[Raw data]

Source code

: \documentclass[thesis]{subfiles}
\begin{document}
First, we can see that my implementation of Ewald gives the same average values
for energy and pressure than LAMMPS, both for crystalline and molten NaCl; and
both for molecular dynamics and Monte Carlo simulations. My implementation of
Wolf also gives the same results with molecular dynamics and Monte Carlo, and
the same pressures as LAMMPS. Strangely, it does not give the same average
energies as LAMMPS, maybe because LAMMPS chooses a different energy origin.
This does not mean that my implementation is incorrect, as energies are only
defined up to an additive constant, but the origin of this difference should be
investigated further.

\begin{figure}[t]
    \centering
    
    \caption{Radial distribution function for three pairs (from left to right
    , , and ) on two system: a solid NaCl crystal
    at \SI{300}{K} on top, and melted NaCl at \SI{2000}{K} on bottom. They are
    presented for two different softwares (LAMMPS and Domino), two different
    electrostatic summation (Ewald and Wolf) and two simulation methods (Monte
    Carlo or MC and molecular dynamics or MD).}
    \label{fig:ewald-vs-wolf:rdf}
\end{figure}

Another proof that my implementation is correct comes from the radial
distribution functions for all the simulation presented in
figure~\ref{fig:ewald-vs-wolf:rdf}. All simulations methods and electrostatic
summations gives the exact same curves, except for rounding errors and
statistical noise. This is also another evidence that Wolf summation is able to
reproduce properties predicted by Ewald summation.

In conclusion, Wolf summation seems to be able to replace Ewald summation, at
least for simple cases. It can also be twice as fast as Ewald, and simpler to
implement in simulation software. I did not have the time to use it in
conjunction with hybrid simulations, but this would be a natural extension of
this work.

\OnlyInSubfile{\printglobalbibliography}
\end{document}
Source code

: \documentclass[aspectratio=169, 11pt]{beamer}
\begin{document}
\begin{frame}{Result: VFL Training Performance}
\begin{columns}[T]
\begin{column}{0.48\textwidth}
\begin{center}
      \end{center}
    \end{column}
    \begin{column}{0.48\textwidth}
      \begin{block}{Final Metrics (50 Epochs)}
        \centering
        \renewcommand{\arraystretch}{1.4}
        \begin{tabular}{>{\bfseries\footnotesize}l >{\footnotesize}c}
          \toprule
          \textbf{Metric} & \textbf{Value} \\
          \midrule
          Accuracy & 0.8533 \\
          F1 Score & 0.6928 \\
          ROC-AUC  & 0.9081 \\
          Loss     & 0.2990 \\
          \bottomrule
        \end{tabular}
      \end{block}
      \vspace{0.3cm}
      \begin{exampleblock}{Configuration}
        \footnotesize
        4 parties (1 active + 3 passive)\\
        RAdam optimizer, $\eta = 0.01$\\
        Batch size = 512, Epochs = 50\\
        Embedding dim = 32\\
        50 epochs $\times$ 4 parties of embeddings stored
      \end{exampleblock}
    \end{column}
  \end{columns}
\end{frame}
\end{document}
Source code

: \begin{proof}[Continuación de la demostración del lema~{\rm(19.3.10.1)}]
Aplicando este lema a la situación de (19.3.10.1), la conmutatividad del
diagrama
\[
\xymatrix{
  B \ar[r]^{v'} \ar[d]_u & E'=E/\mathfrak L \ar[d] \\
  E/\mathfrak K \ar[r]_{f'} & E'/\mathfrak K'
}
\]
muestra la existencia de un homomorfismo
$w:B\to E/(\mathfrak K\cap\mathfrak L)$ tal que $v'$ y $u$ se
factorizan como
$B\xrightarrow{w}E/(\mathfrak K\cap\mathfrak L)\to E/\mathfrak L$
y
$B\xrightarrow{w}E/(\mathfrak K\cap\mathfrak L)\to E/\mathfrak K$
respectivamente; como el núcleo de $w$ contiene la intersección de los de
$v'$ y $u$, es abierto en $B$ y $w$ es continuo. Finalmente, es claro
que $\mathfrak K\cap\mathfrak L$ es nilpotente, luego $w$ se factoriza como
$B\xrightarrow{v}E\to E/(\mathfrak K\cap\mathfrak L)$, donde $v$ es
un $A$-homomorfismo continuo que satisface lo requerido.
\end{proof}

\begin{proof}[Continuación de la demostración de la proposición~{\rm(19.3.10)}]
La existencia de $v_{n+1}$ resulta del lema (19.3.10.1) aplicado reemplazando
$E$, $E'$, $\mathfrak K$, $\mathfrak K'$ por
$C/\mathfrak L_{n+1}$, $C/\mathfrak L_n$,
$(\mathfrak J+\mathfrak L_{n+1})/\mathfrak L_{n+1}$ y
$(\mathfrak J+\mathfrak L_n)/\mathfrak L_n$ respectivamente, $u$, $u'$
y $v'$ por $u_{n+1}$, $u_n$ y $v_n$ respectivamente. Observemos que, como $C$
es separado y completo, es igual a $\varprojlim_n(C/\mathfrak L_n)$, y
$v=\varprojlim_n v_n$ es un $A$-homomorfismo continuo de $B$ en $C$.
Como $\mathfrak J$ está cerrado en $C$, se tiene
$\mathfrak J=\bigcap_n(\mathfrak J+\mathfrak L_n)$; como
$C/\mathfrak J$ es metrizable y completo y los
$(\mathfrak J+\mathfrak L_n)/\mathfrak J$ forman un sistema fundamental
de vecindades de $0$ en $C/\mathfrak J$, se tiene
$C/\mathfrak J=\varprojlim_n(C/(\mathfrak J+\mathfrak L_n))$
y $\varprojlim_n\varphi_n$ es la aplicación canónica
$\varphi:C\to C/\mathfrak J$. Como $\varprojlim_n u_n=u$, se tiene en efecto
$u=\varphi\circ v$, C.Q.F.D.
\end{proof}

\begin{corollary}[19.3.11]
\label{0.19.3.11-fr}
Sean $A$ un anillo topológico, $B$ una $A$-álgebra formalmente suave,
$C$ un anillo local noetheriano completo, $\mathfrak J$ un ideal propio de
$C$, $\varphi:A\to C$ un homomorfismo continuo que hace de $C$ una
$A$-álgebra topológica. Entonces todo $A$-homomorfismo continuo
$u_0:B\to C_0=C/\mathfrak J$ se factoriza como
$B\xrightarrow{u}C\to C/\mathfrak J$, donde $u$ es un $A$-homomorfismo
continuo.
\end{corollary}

[Work item] The lines sought are those in the data above that include the string "with"; copy each one.

[Finished task]
Wolf also gives the same results with molecular dynamics and Monte Carlo, and
conjunction with hybrid simulations, but this would be a natural extension of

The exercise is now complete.